Zheng Lexin, Pang Qiuyu, Huang Ruoyu, Xu Heng, Guo Hanmu, Gao Cheng, Chen Xueshi, Wang Ying, Cao Qun, Gao Yuan, Gu Zhiya, Wang Zufeng, Luo Chengliang, Tao Luyang, Wang Tao
Soochow University, Suzhou, China.
Massachusetts Institute of Technology, Cambridge, MA, 02139, USA.
Mol Neurobiol. 2025 Apr;62(4):4055-4075. doi: 10.1007/s12035-024-04516-7. Epub 2024 Oct 10.
Nearly half of mild traumatic brain injury (mTBI) patients continue to experience residual neurological dysfunction, which may be attributed to exposure to stress. Ferroptosis, a newly discovered form of cell death, is increasingly recognized for its involvement in the pathophysiology of TBI. Understanding the mechanisms by which stress influences mTBI, particularly through ferroptosis, is crucial for the effective treatment and prevention of mTBI patients who are sensitive to stressful events. In our study, a mouse mTBI model was established. An acute restraint stress (RS) and a chronic unpredictable mild stress (CUMS) model then were applied to make acute and chronic stress, respectively. We found acute RS significantly delayed the recovery of reduced body weight and short-term motor dysfunctions and exacerbated cell insults and blood-brain barrier leakage caused by mTBI. Further studies revealed that acute RS exacerbates neuronal ferroptosis, pyroptosis, and apoptosis by promoting iron overloading in the neocortex following mTBI. Interestingly, the inhibition of ferroptosis with iron chelators, including deferoxamine and ciclopirox, reversed pyroptosis and apoptosis.

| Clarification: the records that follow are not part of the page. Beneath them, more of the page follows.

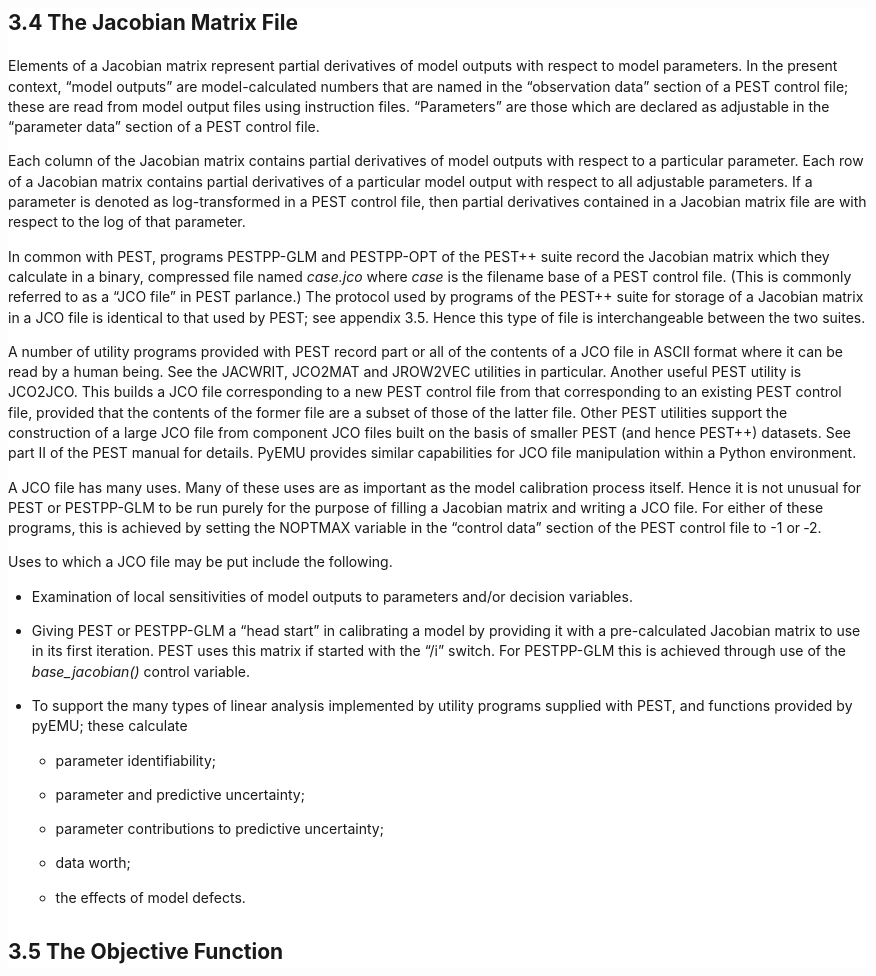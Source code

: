 ## <a id='s7-4' />3.4 The Jacobian Matrix File

Elements of a Jacobian matrix represent partial derivatives of model outputs with respect to model parameters. In the present context, “model outputs” are model-calculated numbers that are named in the “observation data” section of a PEST control file; these are read from model output files using instruction files. “Parameters” are those which are declared as adjustable in the “parameter data” section of a PEST control file.

Each column of the Jacobian matrix contains partial derivatives of model outputs with respect to a particular parameter. Each row of a Jacobian matrix contains partial derivatives of a particular model output with respect to all adjustable parameters. If a parameter is denoted as log-transformed in a PEST control file, then partial derivatives contained in a Jacobian matrix file are with respect to the log of that parameter.

In common with PEST, programs PESTPP-GLM and PESTPP-OPT of the PEST++ suite record the Jacobian matrix which they calculate in a binary, compressed file named *case.jco* where *case* is the filename base of a PEST control file. (This is commonly referred to as a “JCO file” in PEST parlance.) The protocol used by programs of the PEST++ suite for storage of a Jacobian matrix in a JCO file is identical to that used by PEST; see appendix 3.5. Hence this type of file is interchangeable between the two suites.

A number of utility programs provided with PEST record part or all of the contents of a JCO file in ASCII format where it can be read by a human being. See the JACWRIT, JCO2MAT and JROW2VEC utilities in particular. Another useful PEST utility is JCO2JCO. This builds a JCO file corresponding to a new PEST control file from that corresponding to an existing PEST control file, provided that the contents of the former file are a subset of those of the latter file. Other PEST utilities support the construction of a large JCO file from component JCO files built on the basis of smaller PEST (and hence PEST++) datasets. See part II of the PEST manual for details. PyEMU provides similar capabilities for JCO file manipulation within a Python environment.

A JCO file has many uses. Many of these uses are as important as the model calibration process itself. Hence it is not unusual for PEST or PESTPP-GLM to be run purely for the purpose of filling a Jacobian matrix and writing a JCO file. For either of these programs, this is achieved by setting the NOPTMAX variable in the “control data” section of the PEST control file to -1 or ‑2.

Uses to which a JCO file may be put include the following.

-   Examination of local sensitivities of model outputs to parameters and/or decision variables.

-   Giving PEST or PESTPP-GLM a “head start” in calibrating a model by providing it with a pre-calculated Jacobian matrix to use in its first iteration. PEST uses this matrix if started with the “/i” switch. For PESTPP-GLM this is achieved through use of the *base_jacobian()* control variable.

-   To support the many types of linear analysis implemented by utility programs supplied with PEST, and functions provided by pyEMU; these calculate

    -   parameter identifiability;

    -   parameter and predictive uncertainty;

    -   parameter contributions to predictive uncertainty;

    -   data worth;

    -   the effects of model defects.

## <a id='s7-5' />3.5 The Objective Function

Moreover, CUMS aggravated neurological dysfunctions (motor function, cognitive function, and anxiety-like behavior) and exacerbated brain lesion volume. CUMS also exacerbates ferroptosis, pyroptosis, and apoptosis by intensifying iron deposition, along with decreasing the expression of neuronal brain-derived neurotrophic factor and glucocorticoid receptor in the neocortex post mTBI. These effects were also mitigated by iron chelators. Our findings suggest that alleviating ferroptosis induced by iron deposition may represent a promising therapeutic approach for mTBI patients who have experienced stressful events.

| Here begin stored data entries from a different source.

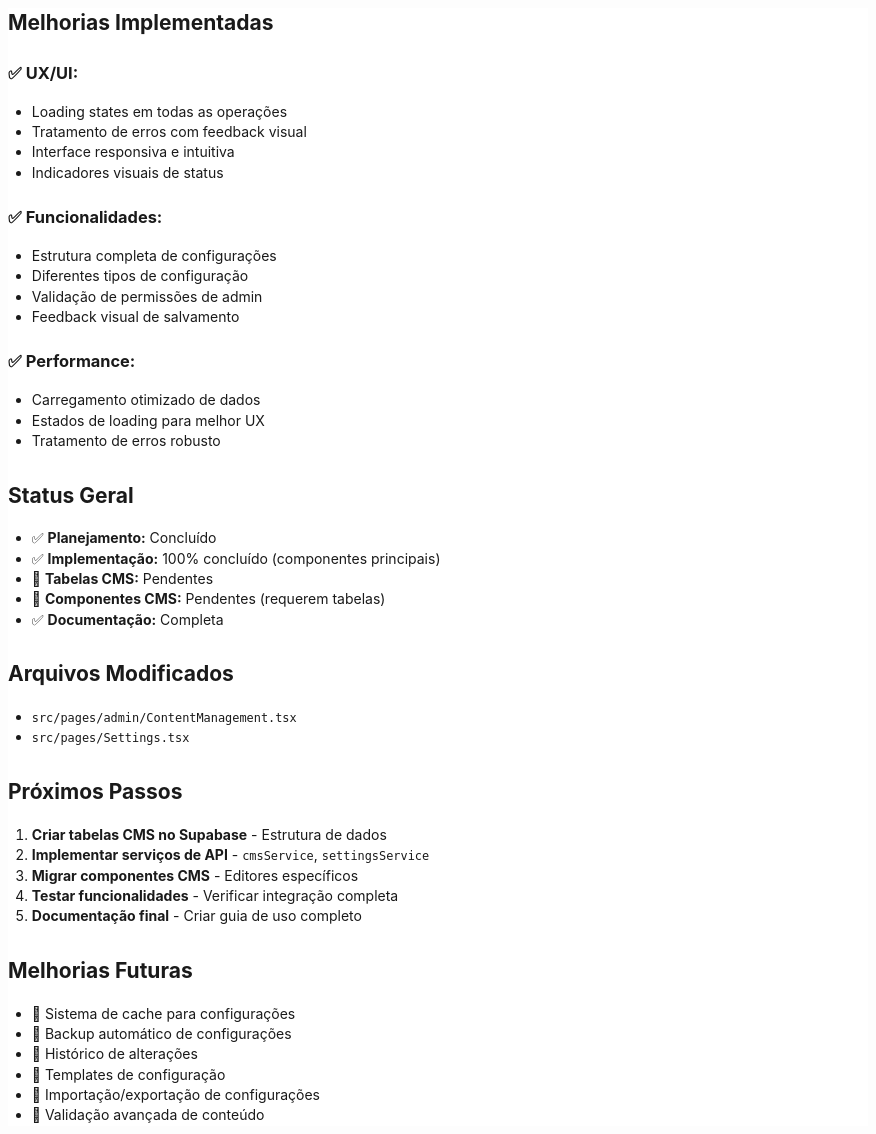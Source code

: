 ## Melhorias Implementadas

### ✅ **UX/UI:**
- Loading states em todas as operações
- Tratamento de erros com feedback visual
- Interface responsiva e intuitiva
- Indicadores visuais de status

### ✅ **Funcionalidades:**
- Estrutura completa de configurações
- Diferentes tipos de configuração
- Validação de permissões de admin
- Feedback visual de salvamento

### ✅ **Performance:**
- Carregamento otimizado de dados
- Estados de loading para melhor UX
- Tratamento de erros robusto

## Status Geral

- ✅ **Planejamento:** Concluído
- ✅ **Implementação:** 100% concluído (componentes principais)
- 🔄 **Tabelas CMS:** Pendentes
- 🔄 **Componentes CMS:** Pendentes (requerem tabelas)
- ✅ **Documentação:** Completa

## Arquivos Modificados

- `src/pages/admin/ContentManagement.tsx`
- `src/pages/Settings.tsx`

## Próximos Passos

1. **Criar tabelas CMS no Supabase** - Estrutura de dados
2. **Implementar serviços de API** - `cmsService`, `settingsService`
3. **Migrar componentes CMS** - Editores específicos
4. **Testar funcionalidades** - Verificar integração completa
5. **Documentação final** - Criar guia de uso completo

## Melhorias Futuras

- 🔄 Sistema de cache para configurações
- 🔄 Backup automático de configurações
- 🔄 Histórico de alterações
- 🔄 Templates de configuração
- 🔄 Importação/exportação de configurações
- 🔄 Validação avançada de conteúdo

近一半的轻度创伤性脑损伤(mTBI)患者持续存在残余神经功能障碍,这可能归因于应激暴露。铁死亡是一种新发现的细胞死亡形式,因其参与TBI的病理生理学过程而越来越受到认可。了解应激影响mTBI的机制,尤其是通过铁死亡的机制,对于有效治疗和预防对压力事件敏感的mTBI患者至关重要。在我们的研究中,建立了小鼠mTBI模型。然后分别应用急性束缚应激(RS)和慢性不可预测轻度应激(CUMS)模型来制造急性和慢性应激。我们发现急性RS显著延迟了体重减轻和短期运动功能障碍的恢复,并加剧了mTBI引起的细胞损伤和血脑屏障渗漏。进一步的研究表明,急性RS通过促进mTBI后新皮质中铁过载,加剧神经元铁死亡、焦亡和凋亡。有趣的是,用铁螯合剂(包括去铁胺和环吡酮)抑制铁死亡可逆转焦亡和凋亡。此外,CUMS加重了神经功能障碍(运动功能、认知功能和焦虑样行为),并加剧了脑损伤体积。CUMS还通过强化铁沉积,以及降低mTBI后新皮质中神经元脑源性神经营养因子和糖皮质激素受体的表达,加剧铁死亡、焦亡和凋亡。这些作用也被铁螯合剂减轻。我们的研究结果表明,减轻铁沉积诱导的铁死亡可能是经历过压力事件的mTBI患者一种有前景的治疗方法。